Here are some experiments with Llama 3.2 and SmolM-135M.

batch_size=1 and gradient_accumulation_steps=32 is much worse than batch_size= 32 and gradient_accumulation_steps=1 while they are mathematically equivalent.

I could also confirm it with Qwen2.5. The precision of the model's parameters doesn't matter. It happens with bf16 and fp32 weights.

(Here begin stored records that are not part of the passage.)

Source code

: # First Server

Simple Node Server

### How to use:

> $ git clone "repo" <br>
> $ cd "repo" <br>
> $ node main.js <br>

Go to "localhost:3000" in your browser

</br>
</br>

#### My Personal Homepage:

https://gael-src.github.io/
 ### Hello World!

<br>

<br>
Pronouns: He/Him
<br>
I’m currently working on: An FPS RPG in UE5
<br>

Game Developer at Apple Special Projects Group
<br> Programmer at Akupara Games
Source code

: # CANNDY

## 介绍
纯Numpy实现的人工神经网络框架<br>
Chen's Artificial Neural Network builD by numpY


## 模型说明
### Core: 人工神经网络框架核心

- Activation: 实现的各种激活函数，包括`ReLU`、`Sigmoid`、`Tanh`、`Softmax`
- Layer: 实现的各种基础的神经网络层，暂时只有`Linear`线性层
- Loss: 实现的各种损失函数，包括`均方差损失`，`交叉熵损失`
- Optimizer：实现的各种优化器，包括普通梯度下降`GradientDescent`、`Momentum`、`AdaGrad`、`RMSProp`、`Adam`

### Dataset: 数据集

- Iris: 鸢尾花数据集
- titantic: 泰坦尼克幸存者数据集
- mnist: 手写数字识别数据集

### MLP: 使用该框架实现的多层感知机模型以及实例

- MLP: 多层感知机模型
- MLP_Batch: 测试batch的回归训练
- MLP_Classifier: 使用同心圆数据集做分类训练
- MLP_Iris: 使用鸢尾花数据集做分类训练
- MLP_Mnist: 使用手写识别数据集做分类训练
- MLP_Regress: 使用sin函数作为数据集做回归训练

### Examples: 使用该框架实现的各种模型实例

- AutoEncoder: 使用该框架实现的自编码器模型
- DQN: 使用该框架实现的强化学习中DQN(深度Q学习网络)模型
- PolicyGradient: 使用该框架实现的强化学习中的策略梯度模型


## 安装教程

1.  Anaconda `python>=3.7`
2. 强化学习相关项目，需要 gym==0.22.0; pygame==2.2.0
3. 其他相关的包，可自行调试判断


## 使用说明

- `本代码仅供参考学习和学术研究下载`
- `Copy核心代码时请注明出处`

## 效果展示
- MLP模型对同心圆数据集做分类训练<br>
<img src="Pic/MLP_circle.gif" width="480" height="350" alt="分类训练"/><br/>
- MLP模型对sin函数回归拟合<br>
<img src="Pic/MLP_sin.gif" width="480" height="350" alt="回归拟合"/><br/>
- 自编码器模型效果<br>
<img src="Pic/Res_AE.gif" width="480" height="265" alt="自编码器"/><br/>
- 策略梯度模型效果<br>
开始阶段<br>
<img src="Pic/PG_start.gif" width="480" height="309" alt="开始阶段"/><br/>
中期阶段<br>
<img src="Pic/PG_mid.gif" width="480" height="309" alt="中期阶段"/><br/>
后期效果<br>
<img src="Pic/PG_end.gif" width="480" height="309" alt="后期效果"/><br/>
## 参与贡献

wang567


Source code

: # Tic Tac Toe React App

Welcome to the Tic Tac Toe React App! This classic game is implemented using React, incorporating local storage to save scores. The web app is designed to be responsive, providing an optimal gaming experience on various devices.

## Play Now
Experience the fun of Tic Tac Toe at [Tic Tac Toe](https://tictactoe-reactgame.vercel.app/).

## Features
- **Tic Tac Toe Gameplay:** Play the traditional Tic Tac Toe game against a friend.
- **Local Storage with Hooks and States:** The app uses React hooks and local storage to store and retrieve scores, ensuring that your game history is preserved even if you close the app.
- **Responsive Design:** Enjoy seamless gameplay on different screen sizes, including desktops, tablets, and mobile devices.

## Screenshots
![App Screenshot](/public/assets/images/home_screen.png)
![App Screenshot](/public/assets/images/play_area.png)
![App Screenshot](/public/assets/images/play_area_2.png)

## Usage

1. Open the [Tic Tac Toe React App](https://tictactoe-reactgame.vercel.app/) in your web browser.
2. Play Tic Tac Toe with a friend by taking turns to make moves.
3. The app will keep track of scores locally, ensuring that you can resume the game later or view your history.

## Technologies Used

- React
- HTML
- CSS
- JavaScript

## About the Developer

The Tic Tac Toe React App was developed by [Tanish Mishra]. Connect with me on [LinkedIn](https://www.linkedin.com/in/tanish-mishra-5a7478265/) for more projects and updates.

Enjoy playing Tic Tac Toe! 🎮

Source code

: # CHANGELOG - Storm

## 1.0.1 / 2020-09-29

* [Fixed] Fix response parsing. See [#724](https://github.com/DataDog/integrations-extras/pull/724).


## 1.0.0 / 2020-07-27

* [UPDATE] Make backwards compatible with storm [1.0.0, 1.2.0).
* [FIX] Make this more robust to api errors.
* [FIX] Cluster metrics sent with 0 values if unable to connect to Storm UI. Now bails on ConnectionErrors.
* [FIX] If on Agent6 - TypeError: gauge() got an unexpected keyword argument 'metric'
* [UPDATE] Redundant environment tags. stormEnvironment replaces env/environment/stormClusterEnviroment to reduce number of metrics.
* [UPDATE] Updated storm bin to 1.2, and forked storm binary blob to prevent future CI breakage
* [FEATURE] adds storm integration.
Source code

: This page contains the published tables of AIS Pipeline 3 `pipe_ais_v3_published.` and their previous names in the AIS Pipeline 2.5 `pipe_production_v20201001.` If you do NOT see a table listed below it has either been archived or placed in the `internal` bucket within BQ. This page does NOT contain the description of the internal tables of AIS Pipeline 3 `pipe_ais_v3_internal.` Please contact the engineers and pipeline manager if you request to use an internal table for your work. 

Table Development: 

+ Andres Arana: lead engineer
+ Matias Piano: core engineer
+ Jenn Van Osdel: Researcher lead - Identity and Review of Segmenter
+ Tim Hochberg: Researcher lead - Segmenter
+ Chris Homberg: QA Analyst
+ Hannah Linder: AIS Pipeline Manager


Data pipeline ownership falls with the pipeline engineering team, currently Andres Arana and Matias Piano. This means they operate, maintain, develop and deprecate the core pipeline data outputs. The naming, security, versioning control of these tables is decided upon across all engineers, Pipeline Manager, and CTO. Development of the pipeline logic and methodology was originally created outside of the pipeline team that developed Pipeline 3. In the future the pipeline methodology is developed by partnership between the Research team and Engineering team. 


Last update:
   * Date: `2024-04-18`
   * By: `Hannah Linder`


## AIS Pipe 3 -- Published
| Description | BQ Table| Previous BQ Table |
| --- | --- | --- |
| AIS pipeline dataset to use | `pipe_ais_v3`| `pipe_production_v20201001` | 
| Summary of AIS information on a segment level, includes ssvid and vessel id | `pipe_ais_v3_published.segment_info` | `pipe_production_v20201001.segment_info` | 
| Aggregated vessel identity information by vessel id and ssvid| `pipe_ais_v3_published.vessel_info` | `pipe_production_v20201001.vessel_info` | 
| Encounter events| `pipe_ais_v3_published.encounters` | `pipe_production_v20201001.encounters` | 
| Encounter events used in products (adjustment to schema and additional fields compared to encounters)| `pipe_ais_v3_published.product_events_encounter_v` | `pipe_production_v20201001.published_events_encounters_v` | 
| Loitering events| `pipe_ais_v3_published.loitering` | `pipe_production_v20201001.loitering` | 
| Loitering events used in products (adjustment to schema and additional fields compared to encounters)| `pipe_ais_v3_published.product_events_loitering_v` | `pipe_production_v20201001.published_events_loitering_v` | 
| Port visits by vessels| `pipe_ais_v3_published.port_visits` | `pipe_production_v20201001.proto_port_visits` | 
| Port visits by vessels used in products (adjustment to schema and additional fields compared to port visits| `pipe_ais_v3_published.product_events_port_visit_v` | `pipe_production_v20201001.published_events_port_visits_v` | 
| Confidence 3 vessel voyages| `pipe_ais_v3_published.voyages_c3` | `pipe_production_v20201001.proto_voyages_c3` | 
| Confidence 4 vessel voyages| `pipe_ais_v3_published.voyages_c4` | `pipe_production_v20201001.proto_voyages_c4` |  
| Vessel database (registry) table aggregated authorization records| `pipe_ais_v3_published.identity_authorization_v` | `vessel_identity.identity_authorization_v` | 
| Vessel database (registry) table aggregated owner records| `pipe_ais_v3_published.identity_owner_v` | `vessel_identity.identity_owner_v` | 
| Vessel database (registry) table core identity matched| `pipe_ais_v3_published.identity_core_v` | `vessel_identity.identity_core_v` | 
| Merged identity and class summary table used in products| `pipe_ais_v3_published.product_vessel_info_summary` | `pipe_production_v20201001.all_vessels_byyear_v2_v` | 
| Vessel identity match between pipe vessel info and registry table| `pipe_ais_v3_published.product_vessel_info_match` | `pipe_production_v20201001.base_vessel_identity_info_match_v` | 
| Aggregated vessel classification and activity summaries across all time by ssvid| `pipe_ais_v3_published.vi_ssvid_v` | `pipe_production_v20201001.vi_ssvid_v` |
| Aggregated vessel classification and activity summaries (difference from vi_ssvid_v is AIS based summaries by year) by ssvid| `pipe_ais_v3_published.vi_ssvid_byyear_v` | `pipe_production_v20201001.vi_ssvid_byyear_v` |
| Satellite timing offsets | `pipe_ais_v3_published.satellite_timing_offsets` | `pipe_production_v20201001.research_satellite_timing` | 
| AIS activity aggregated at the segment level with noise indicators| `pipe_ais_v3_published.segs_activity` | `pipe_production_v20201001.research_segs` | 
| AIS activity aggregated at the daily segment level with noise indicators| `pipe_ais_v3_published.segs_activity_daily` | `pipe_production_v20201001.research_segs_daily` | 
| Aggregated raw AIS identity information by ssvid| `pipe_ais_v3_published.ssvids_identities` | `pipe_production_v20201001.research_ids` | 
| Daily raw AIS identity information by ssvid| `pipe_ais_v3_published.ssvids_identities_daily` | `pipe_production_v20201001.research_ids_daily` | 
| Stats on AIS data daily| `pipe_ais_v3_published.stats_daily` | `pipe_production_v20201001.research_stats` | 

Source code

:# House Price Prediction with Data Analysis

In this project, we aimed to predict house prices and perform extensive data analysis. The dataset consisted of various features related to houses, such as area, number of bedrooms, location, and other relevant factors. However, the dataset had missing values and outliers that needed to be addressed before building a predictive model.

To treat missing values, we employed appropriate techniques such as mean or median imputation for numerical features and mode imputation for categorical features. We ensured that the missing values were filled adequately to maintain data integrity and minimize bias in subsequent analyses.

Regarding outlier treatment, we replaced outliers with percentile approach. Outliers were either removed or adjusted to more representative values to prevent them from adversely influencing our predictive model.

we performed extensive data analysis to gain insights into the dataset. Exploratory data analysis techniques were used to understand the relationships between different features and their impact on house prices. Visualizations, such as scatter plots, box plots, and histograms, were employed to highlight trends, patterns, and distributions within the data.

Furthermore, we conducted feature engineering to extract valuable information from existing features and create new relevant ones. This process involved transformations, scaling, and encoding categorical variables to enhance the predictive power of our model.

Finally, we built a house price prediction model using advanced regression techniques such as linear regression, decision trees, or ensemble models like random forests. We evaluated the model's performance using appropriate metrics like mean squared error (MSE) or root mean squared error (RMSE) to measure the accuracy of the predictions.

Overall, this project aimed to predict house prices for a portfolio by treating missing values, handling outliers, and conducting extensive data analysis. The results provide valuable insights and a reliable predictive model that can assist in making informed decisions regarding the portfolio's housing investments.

I opened an issue in the TRL repo several days ago but nothing much happened since.

[-]

dahara111@reddit

I ported your Colab to unsloth and tested it, but I noticed one thing.
https://colab.research.google.com/drive/1flNtn9RXzezGCScYv2cP-9MB9YKZvtpa?usp=sharing

Per_device_eval_batch_size might be measured more accurately if you use the same value.

I'm using the free version of Colab, so the GPU is different, but the result is as shown in the image below.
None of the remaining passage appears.